[Assignment]
All lines in the material below that hold "Optimization" should be found and copied.

Segment Start: Data listing

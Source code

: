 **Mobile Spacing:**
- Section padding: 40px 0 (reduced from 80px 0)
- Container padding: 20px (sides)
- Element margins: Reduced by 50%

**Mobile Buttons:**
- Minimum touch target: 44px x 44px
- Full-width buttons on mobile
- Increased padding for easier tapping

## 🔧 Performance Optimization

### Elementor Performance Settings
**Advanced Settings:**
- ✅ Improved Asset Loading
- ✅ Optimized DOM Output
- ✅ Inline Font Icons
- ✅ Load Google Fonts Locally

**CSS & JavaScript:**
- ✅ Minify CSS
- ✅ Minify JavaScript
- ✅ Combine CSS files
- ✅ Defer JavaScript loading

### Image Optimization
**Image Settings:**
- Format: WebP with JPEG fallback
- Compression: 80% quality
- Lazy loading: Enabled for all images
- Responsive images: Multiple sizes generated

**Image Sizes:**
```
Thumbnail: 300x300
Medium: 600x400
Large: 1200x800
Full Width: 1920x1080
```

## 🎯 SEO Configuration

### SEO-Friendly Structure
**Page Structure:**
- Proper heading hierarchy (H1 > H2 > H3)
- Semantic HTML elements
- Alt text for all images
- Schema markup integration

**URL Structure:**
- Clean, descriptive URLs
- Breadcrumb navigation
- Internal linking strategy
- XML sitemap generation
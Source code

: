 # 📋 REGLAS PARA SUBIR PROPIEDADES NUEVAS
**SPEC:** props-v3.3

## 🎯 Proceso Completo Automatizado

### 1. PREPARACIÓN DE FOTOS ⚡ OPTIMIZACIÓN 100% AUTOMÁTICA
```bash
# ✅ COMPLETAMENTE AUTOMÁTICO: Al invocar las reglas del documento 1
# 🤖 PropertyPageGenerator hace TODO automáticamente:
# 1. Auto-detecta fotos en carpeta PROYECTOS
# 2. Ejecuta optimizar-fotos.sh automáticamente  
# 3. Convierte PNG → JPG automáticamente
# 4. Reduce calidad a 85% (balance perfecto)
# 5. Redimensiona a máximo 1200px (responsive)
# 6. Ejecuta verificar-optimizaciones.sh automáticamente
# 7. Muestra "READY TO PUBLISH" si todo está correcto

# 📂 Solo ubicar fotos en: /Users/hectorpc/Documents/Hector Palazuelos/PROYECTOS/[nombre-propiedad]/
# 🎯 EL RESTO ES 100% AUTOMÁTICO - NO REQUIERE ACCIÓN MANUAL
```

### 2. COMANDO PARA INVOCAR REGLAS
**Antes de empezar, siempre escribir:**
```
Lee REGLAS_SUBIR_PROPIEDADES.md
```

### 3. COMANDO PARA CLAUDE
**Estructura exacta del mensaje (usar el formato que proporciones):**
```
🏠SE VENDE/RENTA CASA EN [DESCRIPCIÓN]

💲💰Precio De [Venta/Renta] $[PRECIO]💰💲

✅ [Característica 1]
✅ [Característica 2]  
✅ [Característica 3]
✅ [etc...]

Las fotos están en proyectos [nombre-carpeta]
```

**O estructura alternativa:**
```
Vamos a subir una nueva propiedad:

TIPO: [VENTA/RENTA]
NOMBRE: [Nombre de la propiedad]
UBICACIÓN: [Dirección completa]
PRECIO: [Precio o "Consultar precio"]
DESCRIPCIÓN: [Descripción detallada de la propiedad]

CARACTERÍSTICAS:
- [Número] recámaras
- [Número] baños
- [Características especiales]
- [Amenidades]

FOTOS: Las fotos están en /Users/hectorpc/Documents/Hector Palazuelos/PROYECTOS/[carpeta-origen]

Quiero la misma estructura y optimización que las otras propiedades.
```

Segment End: Data listing

[Reply to the task]
## 🔧 Performance Optimization
### Image Optimization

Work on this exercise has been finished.